Re: how to create automated meaning preserving abbreviations?

From: verdy_p (
Date: Fri Jul 24 2009 - 05:41:09 CDT

  • Next message: karl williamson: "Hangul syllable decomposition types"

    > De : "Asmus Freytag"
    > On 7/22/2009 3:48 PM, André Szabolcs Szelp wrote:
    > > Hello,
    > >
    > > While your point might be valid in a number of cases, the very example
    > > you bring seems somewhat strained. Is it indeed the term you want to
    > > use in your UI? It would probably confuse your users more than not.
    > I think the general problem, that of the need of shortening long words
    > or phrases of certain laguaguages because of runtime changes in UI
    > layout is a real one.
    > As early as 1988 I used a piece of software that had a patented
    > algorithm to reduce arbitrary words and phrases to fit into narrow
    > columns, without being tripped up by the usual problem of lots of terms
    > with identical prefixes.
    > Therefore, arguing about the validity of an isolated example isn't going
    > to help.
    > P. Verdy had suggested the use of dual resources, both long and
    > abbreviated. That approach is more flexible in allowing abbreviations
    > that aren't strict substrings of given words. However, the dual
    > resources approach works only for precisely two screen widths.

    Yes but this is exactly that kind of solution which is adopted in CLDR for example ; look at the various ways to
    write date elements like months: there are not only abbreviations, but also alternate representations such as
    numeric ones instead of letters. The exampel is even more pertinent when abbreviating Chinese date elements where
    abbreviated forms replace a part only of the romanized full name with numbers (because the abbreviation would have
    absolutely no meaning when gthe main information is contained within the first single syllable, but the suffix is
    still needed to disambiguate it with unrelated date elements, like year names or day names).
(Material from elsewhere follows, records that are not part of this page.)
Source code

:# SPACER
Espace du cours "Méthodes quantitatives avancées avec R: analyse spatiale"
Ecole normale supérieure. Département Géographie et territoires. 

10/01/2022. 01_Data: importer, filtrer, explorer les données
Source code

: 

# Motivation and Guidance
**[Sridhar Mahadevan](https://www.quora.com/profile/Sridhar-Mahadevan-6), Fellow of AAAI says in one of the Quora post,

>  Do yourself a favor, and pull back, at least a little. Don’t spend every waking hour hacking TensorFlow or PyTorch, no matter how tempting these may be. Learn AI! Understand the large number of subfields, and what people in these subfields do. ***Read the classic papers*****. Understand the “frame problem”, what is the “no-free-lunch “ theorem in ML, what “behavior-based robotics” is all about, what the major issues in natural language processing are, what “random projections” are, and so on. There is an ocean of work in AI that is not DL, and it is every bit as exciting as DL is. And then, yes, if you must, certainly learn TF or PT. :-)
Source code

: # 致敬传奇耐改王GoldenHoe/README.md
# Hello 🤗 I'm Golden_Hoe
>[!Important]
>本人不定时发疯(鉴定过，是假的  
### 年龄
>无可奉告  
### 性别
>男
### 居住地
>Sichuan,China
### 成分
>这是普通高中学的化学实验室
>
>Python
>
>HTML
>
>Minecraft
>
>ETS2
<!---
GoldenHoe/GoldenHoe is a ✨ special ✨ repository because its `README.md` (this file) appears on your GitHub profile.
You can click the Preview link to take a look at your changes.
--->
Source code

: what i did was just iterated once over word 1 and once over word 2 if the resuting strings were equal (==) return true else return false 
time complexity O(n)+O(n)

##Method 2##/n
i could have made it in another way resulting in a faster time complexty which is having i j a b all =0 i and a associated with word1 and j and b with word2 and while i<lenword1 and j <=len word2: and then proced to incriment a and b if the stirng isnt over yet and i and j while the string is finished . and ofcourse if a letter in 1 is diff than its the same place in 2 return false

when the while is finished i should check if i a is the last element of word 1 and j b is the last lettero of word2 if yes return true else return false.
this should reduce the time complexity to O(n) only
    So the only question to ask is effectively, how many string widths do you need to build a usable GUI? For very
    narrow screens (like mobile phones), the same GUI will most often require a new design, with their own resources
    anyway, given that not all information will fit the screen even when they are abbreviated. Abbreviating texts is
    only a part of the solution, when the more general solution will require a new representation and a new layout

    So not only you'll have to design a GUI, but you will also necessarily have to consider the minimum screen size in
    which the GUI will have to fit. Below some limit, you'll need another layout, and new separate resources which may
    even be represented in separate screens showing distinct part of the same information.

    To your translators, you then need to provide them with a test layout or with commenting informations explaining the
    maximum widths you can fit in your existing GUI, but also you need to hear about your translators when they'sll
    signal you that the GUI cannot be made meaningful and usable without updating the layout design.

    On the opposite, if you are creating an application where the text will be displayed on a full page width in a
    scrollable area, you will generally not have to explain the width/length constraints and you will probably won't
    want or mandate the use of abbreviations or of private notation conventions.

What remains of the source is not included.